EXTRACTED DATA

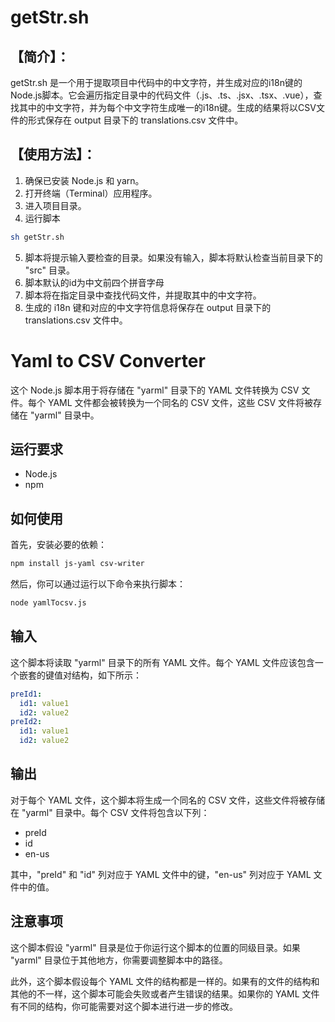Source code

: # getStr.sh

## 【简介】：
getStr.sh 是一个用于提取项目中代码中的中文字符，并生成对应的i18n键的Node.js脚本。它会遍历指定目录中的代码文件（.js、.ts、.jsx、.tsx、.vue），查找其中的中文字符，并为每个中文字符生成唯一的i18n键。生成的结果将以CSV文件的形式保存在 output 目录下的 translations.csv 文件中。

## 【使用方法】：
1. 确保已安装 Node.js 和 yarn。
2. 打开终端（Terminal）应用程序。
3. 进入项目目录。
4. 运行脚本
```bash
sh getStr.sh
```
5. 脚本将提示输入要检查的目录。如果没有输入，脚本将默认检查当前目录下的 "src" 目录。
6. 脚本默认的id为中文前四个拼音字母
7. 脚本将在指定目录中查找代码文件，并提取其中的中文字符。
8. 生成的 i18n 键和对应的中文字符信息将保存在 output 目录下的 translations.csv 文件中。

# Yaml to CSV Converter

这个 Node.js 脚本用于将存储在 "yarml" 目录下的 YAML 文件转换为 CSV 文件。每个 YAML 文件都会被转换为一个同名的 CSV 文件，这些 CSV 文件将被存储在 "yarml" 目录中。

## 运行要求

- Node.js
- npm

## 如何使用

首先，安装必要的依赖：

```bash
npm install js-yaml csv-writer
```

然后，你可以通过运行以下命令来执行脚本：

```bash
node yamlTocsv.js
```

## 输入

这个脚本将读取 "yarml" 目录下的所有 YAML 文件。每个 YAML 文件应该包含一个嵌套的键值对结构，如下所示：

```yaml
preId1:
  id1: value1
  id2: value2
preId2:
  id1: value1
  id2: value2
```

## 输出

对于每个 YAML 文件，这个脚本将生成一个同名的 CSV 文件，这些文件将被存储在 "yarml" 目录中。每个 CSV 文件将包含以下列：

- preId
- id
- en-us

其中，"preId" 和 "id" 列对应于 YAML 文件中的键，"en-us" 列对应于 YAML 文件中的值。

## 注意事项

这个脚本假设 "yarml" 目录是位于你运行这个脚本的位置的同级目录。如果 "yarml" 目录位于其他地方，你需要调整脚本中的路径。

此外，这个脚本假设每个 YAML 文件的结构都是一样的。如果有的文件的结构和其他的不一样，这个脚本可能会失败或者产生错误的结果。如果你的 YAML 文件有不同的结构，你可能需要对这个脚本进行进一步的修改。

EXERCISE
Please retype the records above exactly, leaving every image out.

RESULT
Source code

: # getStr.sh

## 【简介】：
getStr.sh 是一个用于提取项目中代码中的中文字符，并生成对应的i18n键的Node.js脚本。它会遍历指定目录中的代码文件（.js、.ts、.jsx、.tsx、.vue），查找其中的中文字符，并为每个中文字符生成唯一的i18n键。生成的结果将以CSV文件的形式保存在 output 目录下的 translations.csv 文件中。

## 【使用方法】：
1. 确保已安装 Node.js 和 yarn。
2. 打开终端（Terminal）应用程序。
3. 进入项目目录。
4. 运行脚本
```bash
sh getStr.sh
```
5. 脚本将提示输入要检查的目录。如果没有输入，脚本将默认检查当前目录下的 "src" 目录。
6. 脚本默认的id为中文前四个拼音字母
7. 脚本将在指定目录中查找代码文件，并提取其中的中文字符。
8. 生成的 i18n 键和对应的中文字符信息将保存在 output 目录下的 translations.csv 文件中。

# Yaml to CSV Converter

这个 Node.js 脚本用于将存储在 "yarml" 目录下的 YAML 文件转换为 CSV 文件。每个 YAML 文件都会被转换为一个同名的 CSV 文件，这些 CSV 文件将被存储在 "yarml" 目录中。

## 运行要求

- Node.js
- npm

## 如何使用

首先，安装必要的依赖：

```bash
npm install js-yaml csv-writer
```

然后，你可以通过运行以下命令来执行脚本：

```bash
node yamlTocsv.js
```

## 输入

这个脚本将读取 "yarml" 目录下的所有 YAML 文件。每个 YAML 文件应该包含一个嵌套的键值对结构，如下所示：

```yaml
preId1:
  id1: value1
  id2: value2
preId2:
  id1: value1
  id2: value2
```

## 输出

对于每个 YAML 文件，这个脚本将生成一个同名的 CSV 文件，这些文件将被存储在 "yarml" 目录中。每个 CSV 文件将包含以下列：

- preId
- id
- en-us

其中，"preId" 和 "id" 列对应于 YAML 文件中的键，"en-us" 列对应于 YAML 文件中的值。

## 注意事项

这个脚本假设 "yarml" 目录是位于你运行这个脚本的位置的同级目录。如果 "yarml" 目录位于其他地方，你需要调整脚本中的路径。

此外，这个脚本假设每个 YAML 文件的结构都是一样的。如果有的文件的结构和其他的不一样，这个脚本可能会失败或者产生错误的结果。如果你的 YAML 文件有不同的结构，你可能需要对这个脚本进行进一步的修改。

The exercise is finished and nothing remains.